Here is a recent note by the Diesmeister:
As the Republican Party mulls its recent defeat and seeks the road forward, discordant notes emerge from leading conservative voices. Some have made useful calls for moderation, patience, or a refocus on core values. All of these are legitimate parts of a discourse for renewal. Amid these have appeared some articles which are either terrifying or merely tone deaf in precisely the register that presaged the most recent Republican debacle.
The National Review Online posted an article, Restoring Reaganism, by Deroy Murdock in which the author issued a call for the Republican Party to reenact a famous Nazi purge, which resulted in at least 80 deaths and 1000 arrests. Murdock wrote: “What the Republican party today badly needs is a Night of the Long Knives.” By this he meant the party should eliminate heretics from its ranks and return to the purity of conservative principles. We may charitably assume he did not advocate the actual murder of dissenting voices within party ranks.
The political merit of expelling moderate voices is dubious and the language used in this instance is reprehensible. Advocating a Night of Long Knives is terrifying for the intolerance and violence it implies. It is precisely intolerance which hung like an albatross about the neck of the Republican ticket. Does the conservative movement in America truly intend to invoke fascist images as it seeks renewal?

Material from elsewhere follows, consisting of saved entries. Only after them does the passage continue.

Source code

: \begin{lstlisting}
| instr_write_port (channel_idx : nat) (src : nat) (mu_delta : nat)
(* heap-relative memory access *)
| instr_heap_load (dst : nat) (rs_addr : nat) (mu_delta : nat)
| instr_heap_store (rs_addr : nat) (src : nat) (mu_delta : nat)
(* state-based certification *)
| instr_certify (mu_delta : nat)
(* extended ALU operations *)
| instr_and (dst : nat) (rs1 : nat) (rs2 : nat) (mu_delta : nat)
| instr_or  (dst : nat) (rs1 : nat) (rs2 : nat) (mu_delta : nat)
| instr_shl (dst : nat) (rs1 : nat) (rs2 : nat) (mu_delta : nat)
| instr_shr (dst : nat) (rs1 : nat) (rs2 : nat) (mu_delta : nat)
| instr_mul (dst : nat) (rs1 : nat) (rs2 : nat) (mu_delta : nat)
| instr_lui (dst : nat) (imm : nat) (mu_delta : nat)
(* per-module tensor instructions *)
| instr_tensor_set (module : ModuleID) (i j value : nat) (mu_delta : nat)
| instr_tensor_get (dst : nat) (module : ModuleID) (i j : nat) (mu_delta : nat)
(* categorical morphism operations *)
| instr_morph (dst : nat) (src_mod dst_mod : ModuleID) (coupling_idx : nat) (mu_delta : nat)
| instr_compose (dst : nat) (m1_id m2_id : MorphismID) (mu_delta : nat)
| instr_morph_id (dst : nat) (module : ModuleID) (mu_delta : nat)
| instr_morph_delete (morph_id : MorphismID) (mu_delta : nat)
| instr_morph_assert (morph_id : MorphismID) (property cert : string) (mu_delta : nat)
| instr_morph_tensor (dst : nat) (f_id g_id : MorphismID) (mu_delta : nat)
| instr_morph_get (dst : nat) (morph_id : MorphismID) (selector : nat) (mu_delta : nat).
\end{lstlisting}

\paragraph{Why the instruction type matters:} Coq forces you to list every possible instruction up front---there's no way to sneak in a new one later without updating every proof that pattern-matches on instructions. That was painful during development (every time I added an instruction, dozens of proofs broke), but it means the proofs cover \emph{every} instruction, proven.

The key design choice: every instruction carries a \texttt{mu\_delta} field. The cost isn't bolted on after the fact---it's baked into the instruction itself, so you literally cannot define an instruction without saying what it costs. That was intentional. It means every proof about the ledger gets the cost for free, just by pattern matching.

The timing for this article could hardly have been worse. According to the website it was posted the day after the 70th anniversary of another famous Nazi purge, Krystallnacht when about 100 Jews were killed outright and 30,000 more were sent to prison or into camps. We might forgive Mr. Murdock for not keeping a clear knowledge of important events in world history, but the editorial board of the National Review should not be excused for failing to make the connection. Surely someone must have the historical knowledge to recognize a singularly ill-timed reference.
Is the editorial board sufficiently comfortable with the images of fascism that neither the reference nor the timing struck them as ill-conceived. Given this editorial lapse will Mr. Murdock next deploy the image of Krystallnacht itself in some future paean of political wisdom?